Disasters instinctively spark generosity and moves to help, a laying aside of personal preoccupations in the service of enlarged compassion and desperate human need. Scattered appeals for improving human welfare accompany the flood of offerings to aid the suffering with money, time and talent.

How long either impulse lasts depends on momentum and circumstances. In the past, significant gains in equality of decency and benefits have emerged from the shock of hardship. Laborer oppression spawned unions. The Great Depression yielded the New Deal. World War II generated the GI Bill of Rights, a huge stimulus for a new middle class. A daring assault on racism and poverty spawned laws against bigotry and a War on Poverty.

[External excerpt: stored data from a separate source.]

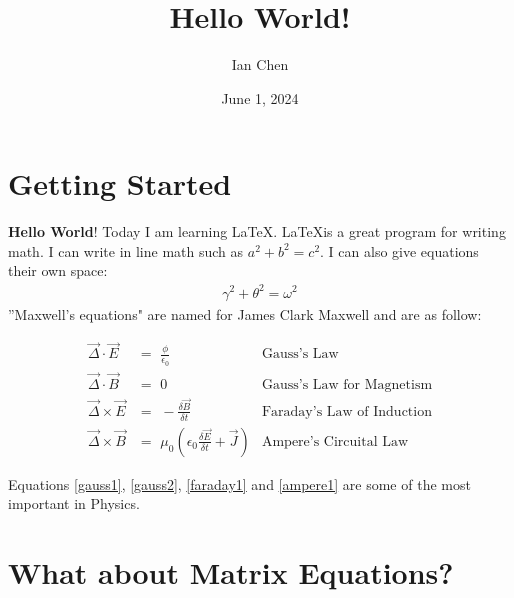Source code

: \documentclass{article}
\title{Hello World!}
\author{Ian Chen}
\date{June 1, 2024}
\begin{document}
\maketitle

\section{Getting Started}
\textbf{Hello World}! Today I am learning \LaTeX. \LaTeX is a great program for writing math. I can write in line math such as $a^2+b^2=c^2$. I can also give equations their own space:
\begin{align}
    \gamma^2+\theta^2=\omega^2
\end{align}
''Maxwell's equations" are named for James Clark Maxwell and are as follow:

\begin{align}
\Vec{\Delta} \cdot \Vec{E} &= \,\,\frac{\phi}{\epsilon_0}  &\text{Gauss's Law} \label{gauss1}\\
\Vec{\Delta} \cdot \Vec{B} &= \,\,0 &\text{Gauss's Law for Magnetism} \label{gauss2}\\
\Vec{\Delta} \times \Vec{E} &= \,\,-\frac{\delta \Vec{B}}{\delta t} &\text{Faraday's Law of Induction} \label{faraday1}\\
\Vec{\Delta} \times \Vec{B} &= \,\,\mu_0 \left(\epsilon_0 \frac{\delta \Vec{E}}{\delta t} + \Vec{J}\right) &\text{Ampere's Circuital Law} \label{ampere1}
\end{align}

Equations \ref{gauss1}, \ref{gauss2}, \ref{faraday1} and \ref{ampere1} are some of the most important in Physics.

\section{What about Matrix Equations?}
\end{document}
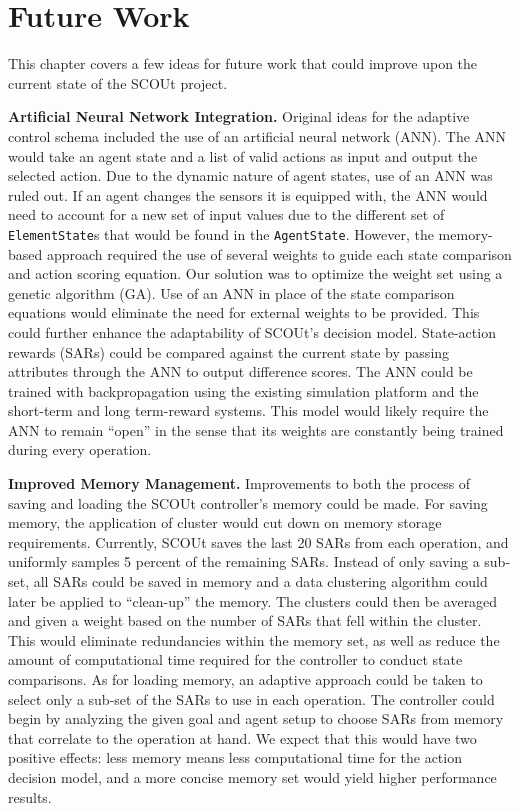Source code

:

\chapter{Future Work} \label{ch:future_work}
This chapter covers a few ideas for future work that could improve upon the current state of the SCOUt project.

\noindent
\textbf{Artificial Neural Network Integration.}
Original ideas for the adaptive control schema included the use of an artificial neural network (ANN).
The ANN would take an agent state and a list of valid actions as input and output the selected action.
Due to the dynamic nature of agent states, use of an ANN was ruled out.
If an agent changes the sensors it is equipped with, the ANN would need to account for a new set of input values due to the different set of \texttt{ElementState}s that would be found in the \texttt{AgentState}.
However, the memory-based approach required the use of several weights to guide each state comparison and action scoring equation.
Our solution was to optimize the weight set using a genetic algorithm (GA).
Use of an ANN in place of the state comparison equations would eliminate the need for external weights to be provided.
This could further enhance the adaptability of SCOUt's decision model.
State-action rewards (SARs) could be compared against the current state by passing attributes through the ANN to output difference scores.
The ANN could be trained with backpropagation using the existing simulation platform and the short-term and long term-reward systems.
This model would likely require the ANN to remain ``open'' in the sense that its weights are constantly being trained during every operation.

\noindent
\textbf{Improved Memory Management.}
Improvements to both the process of saving and loading the SCOUt controller's memory could be made.
For saving memory, the application of cluster would cut down on memory storage requirements.
Currently, SCOUt saves the last 20 SARs from each operation, and uniformly samples 5 percent of the remaining SARs.
Instead of only saving a sub-set, all SARs could be saved in memory and a data clustering algorithm could later be applied to ``clean-up'' the memory.
The clusters could then be averaged and given a weight based on the number of SARs that fell within the cluster.
This would eliminate redundancies within the memory set, as well as reduce the amount of computational time required for the controller to conduct state comparisons.
As for loading memory, an adaptive approach could be taken to select only a sub-set of the SARs to use in each operation.
The controller could begin by analyzing the given goal and agent setup to choose SARs from memory that correlate to the operation at hand.
We expect that this would have two positive effects: less memory means less computational time for the action decision model, and a more concise memory set would yield higher performance results.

All such uprisings inevitably bear marks of self-interest to varying degrees. The cause of worker justice was a particularly pressing issue for Catholic immigrants. Anti-poverty campaigns embraced a broader racial and geographical spectrum.

By contrast, the banking calamity of 2008 broke no significant new ground. The rich and powerful who caused it weren't call into account.

Reform on a grander scale requires continuing vigilance and courage. Political backing for reform can erode quickly and, as in the case of much of the New Deal legislation, can be weakened by relentless conservative attack. Grander visions of a kinder, gentler society tend to evaporate in the allure of self-centeredness that animates so much of the "American way of life."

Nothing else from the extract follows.